***** Data supplied *****
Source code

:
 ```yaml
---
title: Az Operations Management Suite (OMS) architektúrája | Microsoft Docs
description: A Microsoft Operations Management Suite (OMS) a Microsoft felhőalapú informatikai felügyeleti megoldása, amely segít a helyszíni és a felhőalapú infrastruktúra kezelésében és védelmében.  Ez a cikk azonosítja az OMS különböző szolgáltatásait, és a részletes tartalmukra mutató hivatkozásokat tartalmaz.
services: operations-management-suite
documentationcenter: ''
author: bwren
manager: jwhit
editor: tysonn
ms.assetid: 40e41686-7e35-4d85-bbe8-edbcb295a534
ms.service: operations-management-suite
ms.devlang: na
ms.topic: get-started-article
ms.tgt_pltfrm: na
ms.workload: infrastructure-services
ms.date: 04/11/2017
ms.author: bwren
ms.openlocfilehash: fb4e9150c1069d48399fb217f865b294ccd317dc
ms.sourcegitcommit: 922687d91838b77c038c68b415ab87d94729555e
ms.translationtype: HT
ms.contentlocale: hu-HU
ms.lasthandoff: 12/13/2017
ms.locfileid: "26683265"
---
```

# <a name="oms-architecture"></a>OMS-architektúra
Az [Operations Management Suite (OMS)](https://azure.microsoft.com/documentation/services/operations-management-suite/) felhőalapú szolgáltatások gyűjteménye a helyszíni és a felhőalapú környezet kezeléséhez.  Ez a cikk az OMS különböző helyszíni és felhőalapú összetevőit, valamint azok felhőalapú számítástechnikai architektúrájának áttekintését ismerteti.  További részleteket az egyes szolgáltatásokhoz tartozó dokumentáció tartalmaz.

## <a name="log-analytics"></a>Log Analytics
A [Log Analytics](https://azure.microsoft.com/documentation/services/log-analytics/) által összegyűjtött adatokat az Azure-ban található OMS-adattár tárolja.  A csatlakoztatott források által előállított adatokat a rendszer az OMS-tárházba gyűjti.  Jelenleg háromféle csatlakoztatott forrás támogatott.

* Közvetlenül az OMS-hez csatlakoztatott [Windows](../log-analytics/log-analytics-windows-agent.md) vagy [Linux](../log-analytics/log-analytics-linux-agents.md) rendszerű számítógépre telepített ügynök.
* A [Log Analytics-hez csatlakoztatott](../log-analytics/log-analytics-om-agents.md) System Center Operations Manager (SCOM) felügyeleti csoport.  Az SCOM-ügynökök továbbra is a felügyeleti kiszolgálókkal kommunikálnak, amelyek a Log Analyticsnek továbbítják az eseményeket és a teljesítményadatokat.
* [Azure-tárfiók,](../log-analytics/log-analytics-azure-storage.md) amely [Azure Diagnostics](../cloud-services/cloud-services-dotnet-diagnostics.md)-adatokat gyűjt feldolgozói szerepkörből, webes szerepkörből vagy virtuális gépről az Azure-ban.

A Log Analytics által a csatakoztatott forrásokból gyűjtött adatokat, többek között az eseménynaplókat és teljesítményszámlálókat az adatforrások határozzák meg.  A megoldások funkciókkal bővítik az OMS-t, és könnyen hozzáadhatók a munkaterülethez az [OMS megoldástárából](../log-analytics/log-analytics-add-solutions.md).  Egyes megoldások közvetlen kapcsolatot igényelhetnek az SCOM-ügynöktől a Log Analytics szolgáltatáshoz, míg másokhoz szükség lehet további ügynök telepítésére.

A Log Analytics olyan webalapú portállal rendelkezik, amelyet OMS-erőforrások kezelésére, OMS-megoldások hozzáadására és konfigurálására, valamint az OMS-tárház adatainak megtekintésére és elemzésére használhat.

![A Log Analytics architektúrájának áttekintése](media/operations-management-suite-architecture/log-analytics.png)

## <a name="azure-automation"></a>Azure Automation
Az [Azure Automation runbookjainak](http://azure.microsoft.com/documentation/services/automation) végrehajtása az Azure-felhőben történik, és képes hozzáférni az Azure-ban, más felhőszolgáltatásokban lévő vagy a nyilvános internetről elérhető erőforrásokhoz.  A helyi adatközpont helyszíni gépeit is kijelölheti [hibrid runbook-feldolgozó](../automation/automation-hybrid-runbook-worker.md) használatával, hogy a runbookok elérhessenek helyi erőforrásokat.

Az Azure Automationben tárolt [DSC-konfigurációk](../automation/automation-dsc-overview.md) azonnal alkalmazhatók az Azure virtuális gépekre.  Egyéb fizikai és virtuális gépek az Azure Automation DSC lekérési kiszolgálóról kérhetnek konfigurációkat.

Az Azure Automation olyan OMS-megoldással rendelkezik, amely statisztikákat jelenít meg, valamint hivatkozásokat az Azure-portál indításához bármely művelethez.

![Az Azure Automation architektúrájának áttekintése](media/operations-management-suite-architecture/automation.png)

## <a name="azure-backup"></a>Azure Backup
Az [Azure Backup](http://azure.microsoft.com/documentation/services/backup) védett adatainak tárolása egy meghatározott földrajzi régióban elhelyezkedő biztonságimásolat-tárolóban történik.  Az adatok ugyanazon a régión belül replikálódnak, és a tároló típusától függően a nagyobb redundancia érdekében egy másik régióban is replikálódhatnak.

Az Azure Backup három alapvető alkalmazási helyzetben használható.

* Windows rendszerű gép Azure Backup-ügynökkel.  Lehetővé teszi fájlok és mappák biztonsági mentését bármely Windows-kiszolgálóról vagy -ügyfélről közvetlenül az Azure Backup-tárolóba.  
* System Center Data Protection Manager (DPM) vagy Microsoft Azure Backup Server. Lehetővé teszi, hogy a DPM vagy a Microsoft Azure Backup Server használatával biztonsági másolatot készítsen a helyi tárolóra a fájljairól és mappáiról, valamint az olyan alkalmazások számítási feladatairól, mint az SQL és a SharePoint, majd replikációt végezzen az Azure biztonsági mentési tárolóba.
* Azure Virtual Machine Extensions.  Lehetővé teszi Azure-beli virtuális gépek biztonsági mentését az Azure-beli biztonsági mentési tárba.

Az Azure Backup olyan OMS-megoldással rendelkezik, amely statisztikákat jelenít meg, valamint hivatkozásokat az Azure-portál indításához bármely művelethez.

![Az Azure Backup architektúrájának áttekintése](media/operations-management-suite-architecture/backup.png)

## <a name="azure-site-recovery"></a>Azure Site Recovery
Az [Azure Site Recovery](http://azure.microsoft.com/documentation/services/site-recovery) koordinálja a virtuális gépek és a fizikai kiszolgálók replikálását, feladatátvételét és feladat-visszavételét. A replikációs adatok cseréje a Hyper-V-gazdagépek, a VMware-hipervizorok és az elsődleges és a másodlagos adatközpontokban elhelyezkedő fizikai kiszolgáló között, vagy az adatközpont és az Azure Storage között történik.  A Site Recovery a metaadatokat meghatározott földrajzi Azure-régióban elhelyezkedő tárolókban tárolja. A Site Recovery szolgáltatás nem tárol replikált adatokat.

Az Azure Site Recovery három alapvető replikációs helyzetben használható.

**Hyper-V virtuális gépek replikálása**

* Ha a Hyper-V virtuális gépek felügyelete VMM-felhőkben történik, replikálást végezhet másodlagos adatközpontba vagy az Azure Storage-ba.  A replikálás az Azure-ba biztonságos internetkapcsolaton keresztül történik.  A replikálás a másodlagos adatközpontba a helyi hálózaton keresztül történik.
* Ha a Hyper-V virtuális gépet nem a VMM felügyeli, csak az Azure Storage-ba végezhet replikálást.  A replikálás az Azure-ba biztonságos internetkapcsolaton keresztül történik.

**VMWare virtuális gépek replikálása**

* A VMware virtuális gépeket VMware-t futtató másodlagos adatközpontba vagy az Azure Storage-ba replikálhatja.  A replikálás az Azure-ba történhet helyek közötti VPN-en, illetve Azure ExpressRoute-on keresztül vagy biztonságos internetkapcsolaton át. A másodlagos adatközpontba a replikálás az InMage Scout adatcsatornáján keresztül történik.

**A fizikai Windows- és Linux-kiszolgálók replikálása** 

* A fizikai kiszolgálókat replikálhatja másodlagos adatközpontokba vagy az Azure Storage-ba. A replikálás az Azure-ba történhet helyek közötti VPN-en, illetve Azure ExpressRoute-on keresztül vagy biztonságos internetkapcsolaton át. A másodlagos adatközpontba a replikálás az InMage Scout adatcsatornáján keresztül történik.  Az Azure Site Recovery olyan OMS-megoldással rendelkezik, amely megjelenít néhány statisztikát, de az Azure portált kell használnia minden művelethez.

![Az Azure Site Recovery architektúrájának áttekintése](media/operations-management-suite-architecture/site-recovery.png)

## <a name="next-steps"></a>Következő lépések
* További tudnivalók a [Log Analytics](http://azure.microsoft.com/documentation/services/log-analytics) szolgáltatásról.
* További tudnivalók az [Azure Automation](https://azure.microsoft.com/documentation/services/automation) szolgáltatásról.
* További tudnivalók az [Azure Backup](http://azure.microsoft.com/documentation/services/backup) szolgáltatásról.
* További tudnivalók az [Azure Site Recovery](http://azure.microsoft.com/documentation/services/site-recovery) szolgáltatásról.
*****
Scan the lines above for the word "különböző". Return each one that has it.

Solved problem -
description: A Microsoft Operations Management Suite (OMS) a Microsoft felhőalapú informatikai felügyeleti megoldása, amely segít a helyszíni és a felhőalapú infrastruktúra kezelésében és védelmében.  Ez a cikk azonosítja az OMS különböző szolgáltatásait, és a részletes tartalmukra mutató hivatkozásokat tartalmaz.
Az [Operations Management Suite (OMS)](https://azure.microsoft.com/documentation/services/operations-management-suite/) felhőalapú szolgáltatások gyűjteménye a helyszíni és a felhőalapú környezet kezeléséhez.  Ez a cikk az OMS különböző helyszíni és felhőalapú összetevőit, valamint azok felhőalapú számítástechnikai architektúrájának áttekintését ismerteti.  További részleteket az egyes szolgáltatásokhoz tartozó dokumentáció tartalmaz.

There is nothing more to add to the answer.